**WORK INSTRUCTION**: Could you set down exactly the lines in the records below between the line holding "# Lab: Developing Controllers" and the line holding "2. In Solution", inclusive?

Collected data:
Content starts
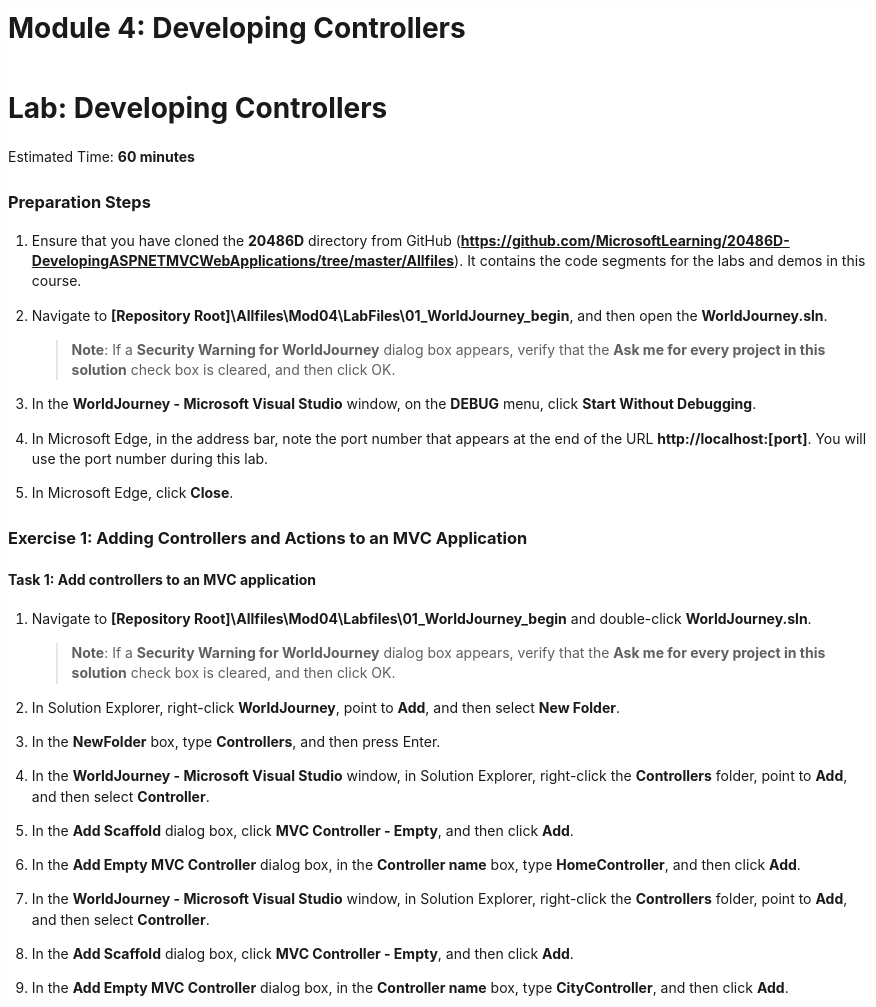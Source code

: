 # Module 4: Developing Controllers

# Lab: Developing Controllers

Estimated Time: **60 minutes**

### Preparation Steps

1. Ensure that you have cloned the **20486D** directory from GitHub (**https://github.com/MicrosoftLearning/20486D-DevelopingASPNETMVCWebApplications/tree/master/Allfiles**). It contains the code segments for the labs and demos in this course.

2. Navigate to **[Repository Root]\Allfiles\Mod04\LabFiles\01_WorldJourney_begin**, and then open the **WorldJourney.sln**.

    >**Note**: If a **Security Warning for WorldJourney** dialog box appears, verify that the **Ask me for every project in this solution** check box is cleared, and then click OK.

3. In the **WorldJourney - Microsoft Visual Studio** window, on the **DEBUG** menu, click **Start Without Debugging**.

4. In Microsoft Edge, in the address bar, note the port number that appears at the end of the URL **http://localhost:[port]**. You will use the port number during this lab.

5. In Microsoft Edge, click **Close**.

### Exercise 1: Adding Controllers and Actions to an MVC Application

#### Task 1: Add controllers to an MVC application

1. Navigate to **[Repository Root]\Allfiles\Mod04\Labfiles\01_WorldJourney_begin** and double-click **WorldJourney.sln**.

    >**Note**: If a **Security Warning for WorldJourney** dialog box appears, verify that the **Ask me for every project in this solution** check box is cleared, and then click OK.

2. In Solution Explorer, right-click **WorldJourney**, point to **Add**, and then select **New Folder**.

3. In the **NewFolder** box, type **Controllers**, and then press Enter.

4. In the **WorldJourney - Microsoft Visual Studio** window, in Solution Explorer, right-click the **Controllers** folder, point to **Add**, and then select **Controller**.

5. In the **Add Scaffold** dialog box, click **MVC Controller - Empty**, and then click **Add**.

6. In the **Add Empty MVC Controller** dialog box, in the **Controller name** box, type **HomeController**, and then click **Add**.

7. In the **WorldJourney - Microsoft Visual Studio** window, in Solution Explorer, right-click the **Controllers** folder, point to **Add**, and then select **Controller**.

8. In the **Add Scaffold** dialog box, click **MVC Controller - Empty**, and then click **Add**.

9. In the **Add Empty MVC Controller** dialog box, in the **Controller name** box, type **CityController**, and then click **Add**.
Content ends
**TASK ANSWER**:
# Lab: Developing Controllers

Estimated Time: **60 minutes**

### Preparation Steps

1. Ensure that you have cloned the **20486D** directory from GitHub (**https://github.com/MicrosoftLearning/20486D-DevelopingASPNETMVCWebApplications/tree/master/Allfiles**). It contains the code segments for the labs and demos in this course.

2. Navigate to **[Repository Root]\Allfiles\Mod04\LabFiles\01_WorldJourney_begin**, and then open the **WorldJourney.sln**.

    >**Note**: If a **Security Warning for WorldJourney** dialog box appears, verify that the **Ask me for every project in this solution** check box is cleared, and then click OK.

3. In the **WorldJourney - Microsoft Visual Studio** window, on the **DEBUG** menu, click **Start Without Debugging**.

4. In Microsoft Edge, in the address bar, note the port number that appears at the end of the URL **http://localhost:[port]**. You will use the port number during this lab.

5. In Microsoft Edge, click **Close**.

### Exercise 1: Adding Controllers and Actions to an MVC Application

#### Task 1: Add controllers to an MVC application

1. Navigate to **[Repository Root]\Allfiles\Mod04\Labfiles\01_WorldJourney_begin** and double-click **WorldJourney.sln**.

    >**Note**: If a **Security Warning for WorldJourney** dialog box appears, verify that the **Ask me for every project in this solution** check box is cleared, and then click OK.

2. In Solution Explorer, right-click **WorldJourney**, point to **Add**, and then select **New Folder**.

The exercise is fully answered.